> _WORK TO COMPLETE_
Taking each line of the records in turn, count those containing "CLOSED" and report only the number.

> _LISTED ENTRIES_
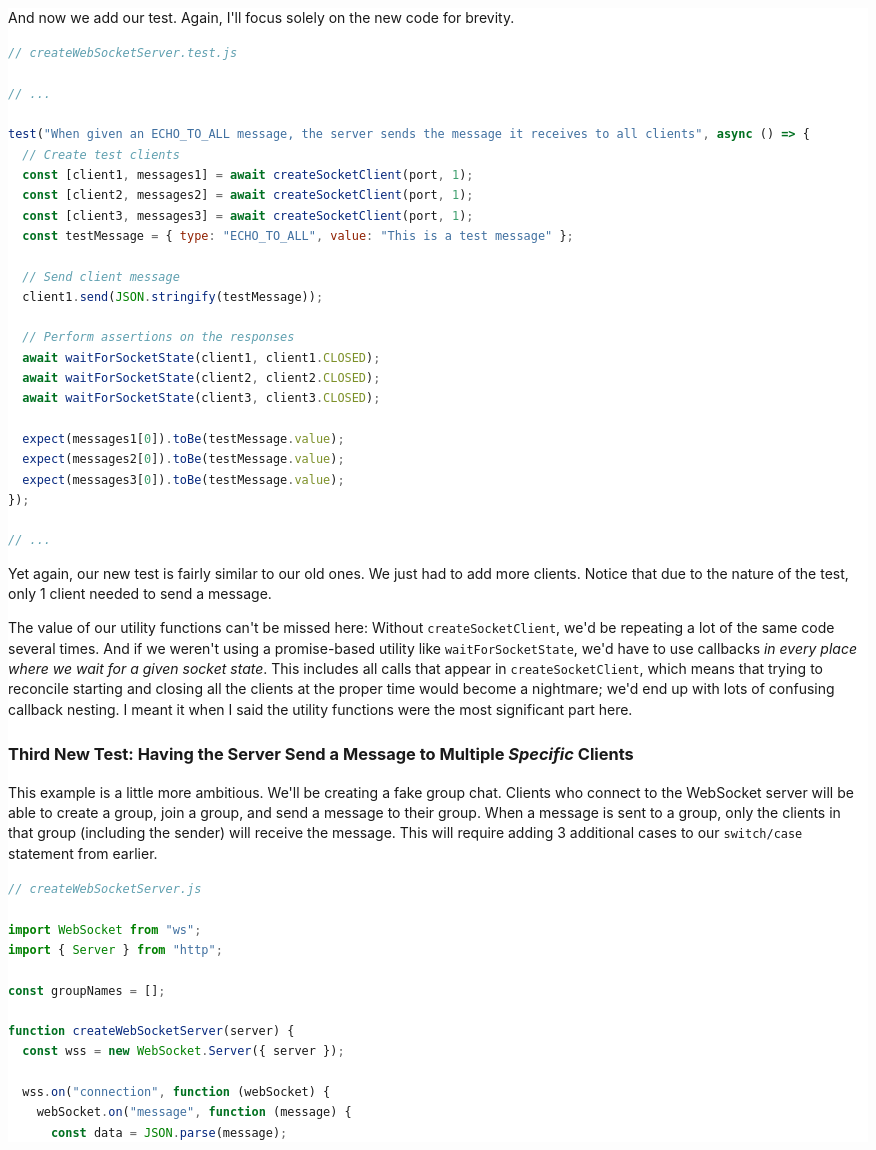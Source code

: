 And now we add our test. Again, I'll focus solely on the new code for brevity.

```javascript
// createWebSocketServer.test.js

// ...

test("When given an ECHO_TO_ALL message, the server sends the message it receives to all clients", async () => {
  // Create test clients
  const [client1, messages1] = await createSocketClient(port, 1);
  const [client2, messages2] = await createSocketClient(port, 1);
  const [client3, messages3] = await createSocketClient(port, 1);
  const testMessage = { type: "ECHO_TO_ALL", value: "This is a test message" };

  // Send client message
  client1.send(JSON.stringify(testMessage));

  // Perform assertions on the responses
  await waitForSocketState(client1, client1.CLOSED);
  await waitForSocketState(client2, client2.CLOSED);
  await waitForSocketState(client3, client3.CLOSED);

  expect(messages1[0]).toBe(testMessage.value);
  expect(messages2[0]).toBe(testMessage.value);
  expect(messages3[0]).toBe(testMessage.value);
});

// ...
```

Yet again, our new test is fairly similar to our old ones. We just had to add more clients. Notice that due to the nature of the test, only 1 client needed to send a message.

The value of our utility functions can't be missed here: Without `createSocketClient`, we'd be repeating a lot of the same code several times. And if we weren't using a promise-based utility like `waitForSocketState`, we'd have to use callbacks _in every place where we wait for a given socket state_. This includes all calls that appear in `createSocketClient`, which means that trying to reconcile starting and closing all the clients at the proper time would become a nightmare; we'd end up with lots of confusing callback nesting. I meant it when I said the utility functions were the most significant part here.

### Third New Test: Having the Server Send a Message to Multiple _Specific_ Clients

This example is a little more ambitious. We'll be creating a fake group chat. Clients who connect to the WebSocket server will be able to create a group, join a group, and send a message to their group. When a message is sent to a group, only the clients in that group (including the sender) will receive the message. This will require adding 3 additional cases to our `switch/case` statement from earlier.

```javascript
// createWebSocketServer.js

import WebSocket from "ws";
import { Server } from "http";

const groupNames = [];

function createWebSocketServer(server) {
  const wss = new WebSocket.Server({ server });

  wss.on("connection", function (webSocket) {
    webSocket.on("message", function (message) {
      const data = JSON.parse(message);

```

> _ANSWER TO THIS EXERCISE_
3